START Exercise inputs

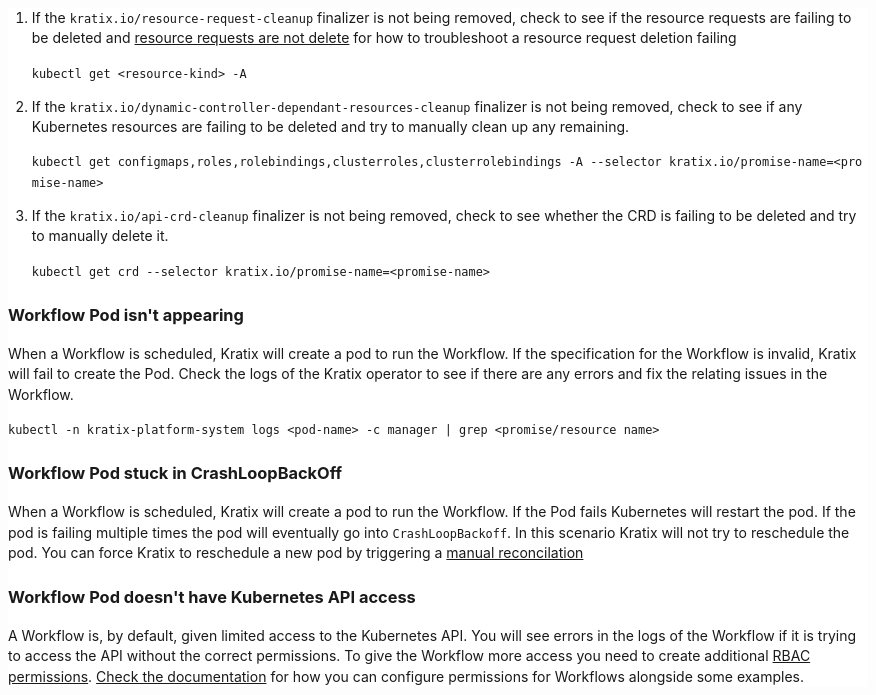 1. If the `kratix.io/resource-request-cleanup` finalizer is not being removed,
   check to see if the resource requests are failing to be deleted and [resource
   requests are not delete](#resource-request-is-not-being-deleted) for how to
   troubleshoot a resource request deletion failing

   ```
   kubectl get <resource-kind> -A
   ```

1. If the `kratix.io/dynamic-controller-dependant-resources-cleanup` finalizer
   is not being removed, check to see if any Kubernetes resources are failing to
   be deleted and try to manually clean up any remaining.

   ```
   kubectl get configmaps,roles,rolebindings,clusterroles,clusterrolebindings -A --selector kratix.io/promise-name=<promise-name>
   ```
1. If the `kratix.io/api-crd-cleanup` finalizer is not being removed, check to
   see whether the CRD is failing to be deleted and try to manually delete it.

   ```
   kubectl get crd --selector kratix.io/promise-name=<promise-name>
   ```

### Workflow Pod isn't appearing

When a Workflow is scheduled, Kratix will create a pod to run the Workflow. If
the specification for the Workflow is invalid, Kratix will fail to create the
Pod. Check the logs of the Kratix operator to see if there are any errors and
fix the relating issues in the Workflow.

```
kubectl -n kratix-platform-system logs <pod-name> -c manager | grep <promise/resource name>
```

### Workflow Pod stuck in CrashLoopBackOff

When a Workflow is scheduled, Kratix will create a pod to run the Workflow. If
the Pod fails Kubernetes will restart the pod. If the pod is failing multiple
times the pod will eventually go into `CrashLoopBackoff`. In this scenario
Kratix will not try to reschedule the pod. You can force Kratix to reschedule a
new pod by triggering a [manual
reconcilation](./reference/resources/workflows#manual-reconciliation)

### Workflow Pod doesn't have Kubernetes API access

A Workflow is, by default, given limited access to the Kubernetes API. You will
see errors in the logs of the Workflow if it is trying to access the API without
the correct permissions. To give the Workflow more access you need to create
additional
[RBAC permissions](https://kubernetes.io/docs/reference/access-authn-authz/rbac/). [Check the
documentation](/main/reference/workflows#rbac) for how you can configure permissions for Workflows
alongside some examples.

END Exercise inputs

** What the task asks **
Your answer must be a verbatim copy of the entries above, with no images included.

** Task output **
 1. If the `kratix.io/resource-request-cleanup` finalizer is not being removed,
   check to see if the resource requests are failing to be deleted and [resource
   requests are not delete](#resource-request-is-not-being-deleted) for how to
   troubleshoot a resource request deletion failing

   ```
   kubectl get <resource-kind> -A
   ```

1. If the `kratix.io/dynamic-controller-dependant-resources-cleanup` finalizer
   is not being removed, check to see if any Kubernetes resources are failing to
   be deleted and try to manually clean up any remaining.

   ```
   kubectl get configmaps,roles,rolebindings,clusterroles,clusterrolebindings -A --selector kratix.io/promise-name=<promise-name>
   ```
1. If the `kratix.io/api-crd-cleanup` finalizer is not being removed, check to
   see whether the CRD is failing to be deleted and try to manually delete it.

   ```
   kubectl get crd --selector kratix.io/promise-name=<promise-name>
   ```

### Workflow Pod isn't appearing

When a Workflow is scheduled, Kratix will create a pod to run the Workflow. If
the specification for the Workflow is invalid, Kratix will fail to create the
Pod. Check the logs of the Kratix operator to see if there are any errors and
fix the relating issues in the Workflow.

```
kubectl -n kratix-platform-system logs <pod-name> -c manager | grep <promise/resource name>
```

### Workflow Pod stuck in CrashLoopBackOff

When a Workflow is scheduled, Kratix will create a pod to run the Workflow. If
the Pod fails Kubernetes will restart the pod. If the pod is failing multiple
times the pod will eventually go into `CrashLoopBackoff`. In this scenario
Kratix will not try to reschedule the pod. You can force Kratix to reschedule a
new pod by triggering a [manual
reconcilation](./reference/resources/workflows#manual-reconciliation)

### Workflow Pod doesn't have Kubernetes API access

A Workflow is, by default, given limited access to the Kubernetes API. You will
see errors in the logs of the Workflow if it is trying to access the API without
the correct permissions. To give the Workflow more access you need to create
additional
[RBAC permissions](https://kubernetes.io/docs/reference/access-authn-authz/rbac/). [Check the
documentation](/main/reference/workflows#rbac) for how you can configure permissions for Workflows
alongside some examples.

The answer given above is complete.